Suffering from PTSD-induced hallucinations and growing increasingly aggressive, erratic and impulsive, Walker decides that his only hope is to evacuate Dubai of its few remaining survivors, a goal Konrad assures him is an impossibility. To that end, Delta locates the tower from which the Radioman is broadcasting. When the squad confronts an unarmed Radioman, Lugo abruptly shoots him dead, after which Walker broadcasts a message to the whole city through the PA system, in which he vows revenge on the 33rd. Commandeering a helicopter, Walker uses its mounted minigun to destroy the entire upper floor of the tower, including all of its PA equipment. Delta attempts to escape from the 33rd helicopters in pursuit, but their helicopter crashes in the desert and Walker is separated from Adams and Lugo. Walker locates Adams, but arrives too late to save Lugo from a lynch mob of furious Emiratis, whom the player has the option of massacring in retribution.

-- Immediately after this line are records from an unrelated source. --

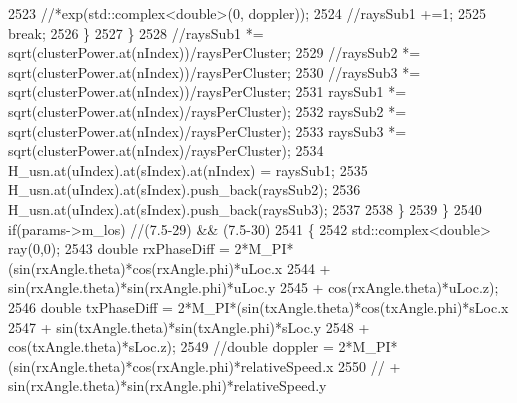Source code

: \begin{DoxyCode}
2523                                                                 \textcolor{comment}{//*exp(std::complex<double>(0, doppler));}
2524                                                         \textcolor{comment}{//raysSub1 +=1;}
2525                                                         \textcolor{keywordflow}{break};
2526                                                 \}
2527                                         \}
2528                                         \textcolor{comment}{//raysSub1 *= sqrt(clusterPower.at(nIndex))/raysPerCluster;}
2529                                         \textcolor{comment}{//raysSub2 *= sqrt(clusterPower.at(nIndex))/raysPerCluster;}
2530                                         \textcolor{comment}{//raysSub3 *= sqrt(clusterPower.at(nIndex))/raysPerCluster;}
2531                                         raysSub1 *= sqrt(clusterPower.at(nIndex)/raysPerCluster);
2532                                         raysSub2 *= sqrt(clusterPower.at(nIndex)/raysPerCluster);
2533                                         raysSub3 *= sqrt(clusterPower.at(nIndex)/raysPerCluster);
2534                                         H\_usn.at(uIndex).at(sIndex).at(nIndex) = raysSub1;
2535                                         H\_usn.at(uIndex).at(sIndex).push\_back(raysSub2);
2536                                         H\_usn.at(uIndex).at(sIndex).push\_back(raysSub3);
2537 
2538                                 \}
2539                         \}
2540                         \textcolor{keywordflow}{if}(params->m\_los) \textcolor{comment}{//(7.5-29) && (7.5-30)}
2541                         \{
2542                                 std::complex<double> ray(0,0);
2543                                 \textcolor{keywordtype}{double} rxPhaseDiff = 2*M\_PI*(sin(rxAngle.theta)*cos(rxAngle.phi)*uLoc.x
2544                                                 + sin(rxAngle.theta)*sin(rxAngle.phi)*uLoc.y
2545                                                 + cos(rxAngle.theta)*uLoc.z);
2546                                 \textcolor{keywordtype}{double} txPhaseDiff = 2*M\_PI*(sin(txAngle.theta)*cos(txAngle.phi)*sLoc.x
2547                                                 + sin(txAngle.theta)*sin(txAngle.phi)*sLoc.y
2548                                                 + cos(txAngle.theta)*sLoc.z);
2549                                 \textcolor{comment}{//double doppler =
       2*M\_PI*(sin(rxAngle.theta)*cos(rxAngle.phi)*relativeSpeed.x}
2550                                 \textcolor{comment}{//              + sin(rxAngle.theta)*sin(rxAngle.phi)*relativeSpeed.y}

\end{DoxyCode}
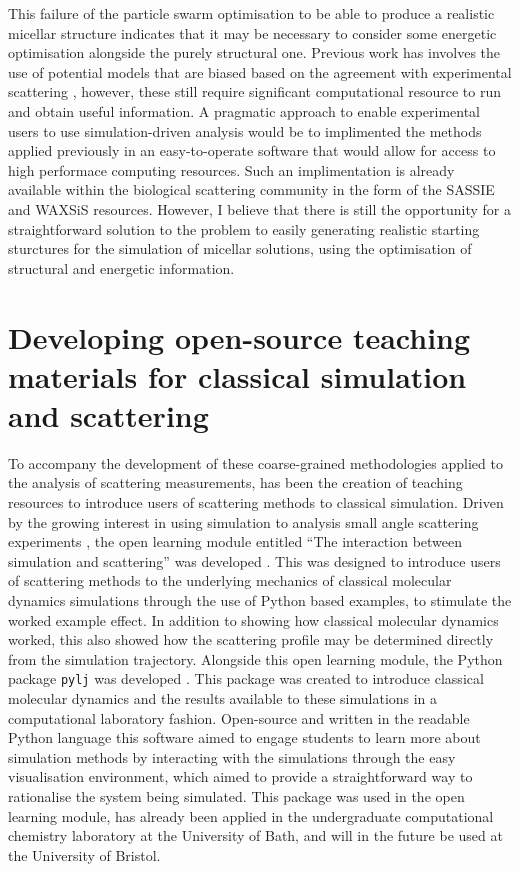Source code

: This failure of the particle swarm optimisation to be able to produce a realistic micellar structure indicates that it may be necessary to consider some energetic optimisation alongside the purely structural one.
Previous work has involves the use of potential models that are biased based on the agreement with experimental scattering \cite{hargreaves_atomistic_2011,ivanovic_temperature-dependent_2018}, however, these still require significant computational resource to run and obtain useful information.
A pragmatic approach to enable experimental users to use simulation-driven analysis would be to implimented the methods applied previously in an easy-to-operate software that would allow for access to high performace computing resources.
Such an implimentation is already available within the biological scattering community in the form of the SASSIE \cite{perkins_atomistic_2016} and WAXSiS \cite{knight_waxsis_2015} resources.
However, I believe that there is still the opportunity for a straightforward solution to the problem to easily generating realistic starting sturctures for the simulation of micellar solutions, using the optimisation of structural and energetic information. 

\section{Developing open-source teaching materials for classical simulation and scattering}
To accompany the development of these coarse-grained methodologies applied to the analysis of scattering measurements, has been the creation of teaching resources to introduce users of scattering methods to classical simulation.
Driven by the growing interest in using simulation to analysis small angle scattering experiments \cite{hub_interpreting_2018,perkins_atomistic_2016}, the open learning module entitled ``The interaction between simulation and scattering'' was developed \cite{mccluskey_pythoninchemistry/sim_and_scat_2019}.
This was designed to introduce users of scattering methods to the underlying mechanics of classical molecular dynamics simulations through the use of Python based examples, to stimulate the worked example effect.
In addition to showing how classical molecular dynamics worked, this also showed how the scattering profile may be determined directly from the simulation trajectory.
Alongside this open learning module, the Python package \texttt{pylj} was developed \cite{mccluskey_pylj_2018,mccluskey_arm61/pylj_2019-2}.
This package was created to introduce classical molecular dynamics and the results available to these simulations in a computational laboratory fashion.
Open-source and written in the readable Python language this software aimed to engage students to learn more about simulation methods by interacting with the simulations through the easy visualisation environment, which aimed to provide a straightforward way to rationalise the system being simulated.
This package was used in the open learning module, has already been applied in the undergraduate computational chemistry laboratory at the University of Bath, and will in the future be used at the University of Bristol.

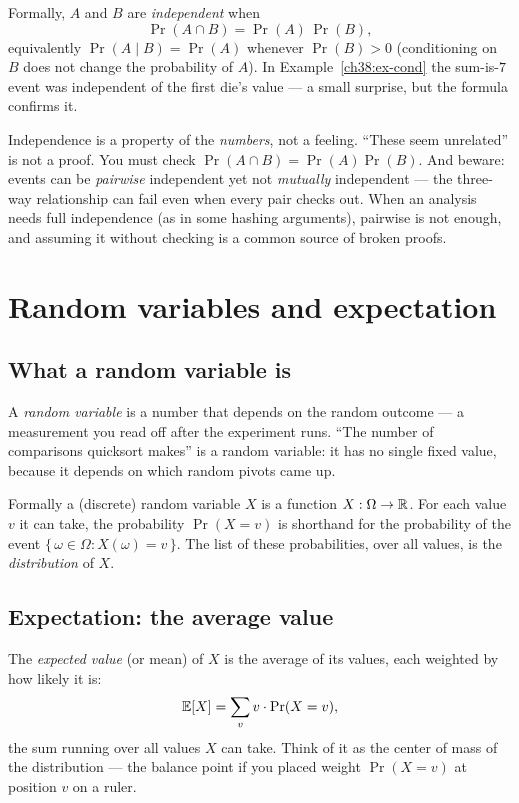 Formally, $A$ and $B$ are \emph{independent} when
\[
\Pr(A \cap B) = \Pr(A)\,\Pr(B),
\]
equivalently $\Pr(A \mid B) = \Pr(A)$ whenever $\Pr(B) > 0$ (conditioning on $B$
does not change the probability of $A$). In Example~\ref{ch38:ex-cond} the sum-is-$7$ event was independent of the
first die's value --- a small surprise, but the formula confirms it.

\begin{trapbox}
Independence is a property of the \emph{numbers}, not a feeling. ``These seem
unrelated'' is not a proof. You must check $\Pr(A \cap B) = \Pr(A)\Pr(B)$. And beware:
events can be \emph{pairwise} independent yet not \emph{mutually} independent --- the
three-way relationship can fail even when every pair checks out. When an analysis
needs full independence (as in some hashing arguments), pairwise is not enough, and
assuming it without checking is a common source of broken proofs.
\end{trapbox}

\section{Random variables and expectation}
\label{ch38:rv}

\subsection{What a random variable is}

\begin{intuitionbox}
A \emph{random variable} is a number that depends on the random outcome --- a
measurement you read off after the experiment runs. ``The number of comparisons
quicksort makes'' is a random variable: it has no single fixed value, because it
depends on which random pivots came up.
\end{intuitionbox}

Formally a (discrete) random variable $X$ is a function $X : \Omega \to \mathbb{R}$. For each
value $v$ it can take, the probability $\Pr(X = v)$ is shorthand for the probability of
the event $\{\, \omega \in \Omega : X(\omega) = v \,\}$. The list of these
probabilities, over all values, is the \emph{distribution} of $X$.

\subsection{Expectation: the average value}

The \emph{expected value} (or mean) of $X$ is the average of its values, each weighted
by how likely it is:
\[
\mathbb{E}[X] = \sum_{v} v \cdot \Pr(X = v),
\]
the sum running over all values $X$ can take. Think of it as the center of mass of the
distribution --- the balance point if you placed weight $\Pr(X=v)$ at position $v$ on a
ruler.

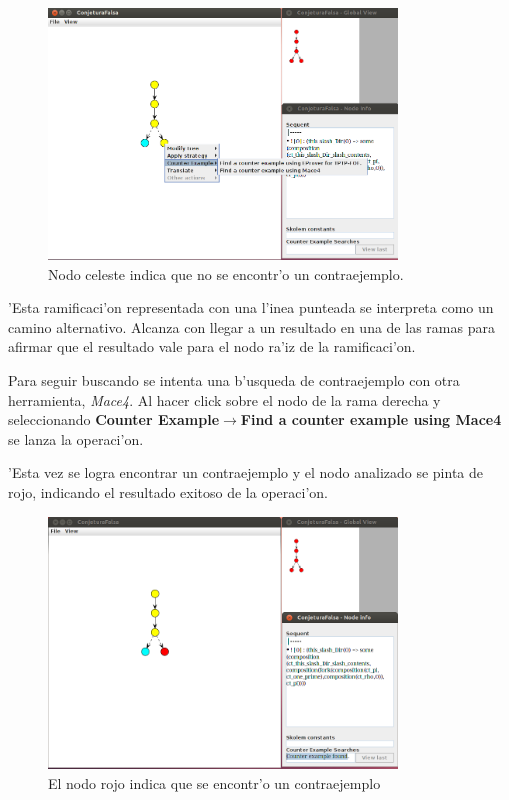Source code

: \begin{figure}[H]
	\includegraphics[width=350px]{img/conjetura_falsa_3.png}
	\centering
	\caption{Nodo celeste indica que no se encontr'o un contraejemplo.}
\end{figure}

'Esta ramificaci'on representada con una l'inea punteada se interpreta como un camino alternativo. Alcanza con llegar a un resultado en una de las ramas para afirmar que el resultado vale para el nodo ra'iz de la ramificaci'on.

Para seguir buscando se intenta una b'usqueda de contraejemplo con otra herramienta, \textit{Mace4}. Al hacer click sobre el nodo de la rama derecha y seleccionando \textbf{Counter Example$\rightarrow$Find a counter example using Mace4} se lanza la operaci'on.

'Esta vez se logra encontrar un contraejemplo y el nodo analizado se pinta de rojo, indicando el resultado exitoso de la operaci'on.

\begin{figure}[H]
	\includegraphics[width=350px]{img/conjetura_falsa_4.png}
	\centering
	\caption{El nodo rojo indica que se encontr'o un contraejemplo}
\end{figure}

Walker decides the only goal worth pursuing is to kill Konrad, and leads Adams to the Burj al-Arab, which the 33rd is using as its headquarters. Slaughtering what few 33rd soldiers remain, Walker abandons Adams and ascends to the tower’s penthouse alone, whereupon he makes a horrendous discovery: Konrad had committed suicide days prior to Delta’s arrival in Dubai. Since accidentally killing the civilians outside the Gate, the guilt has driven the already unstable Walker into a dissociative episode, and the Konrad taunting him over the radio was in fact a hallucination. The hallucinatory Konrad (Walker’s own conscience, in effect) condemns Walker for having brought nothing but death and destruction to Dubai in his misguided pursuit of heroism, asserting that all of it could have been avoided had Walker simply followed his orders and not intervened in the conflict at all. Finally, Konrad presents the player with a choice: they can either shoot the hallucinatory Konrad (implicitly pinning the blame for the events of the game on him); or have Walker follow the real Konrad’s example, and shoot himself in the head.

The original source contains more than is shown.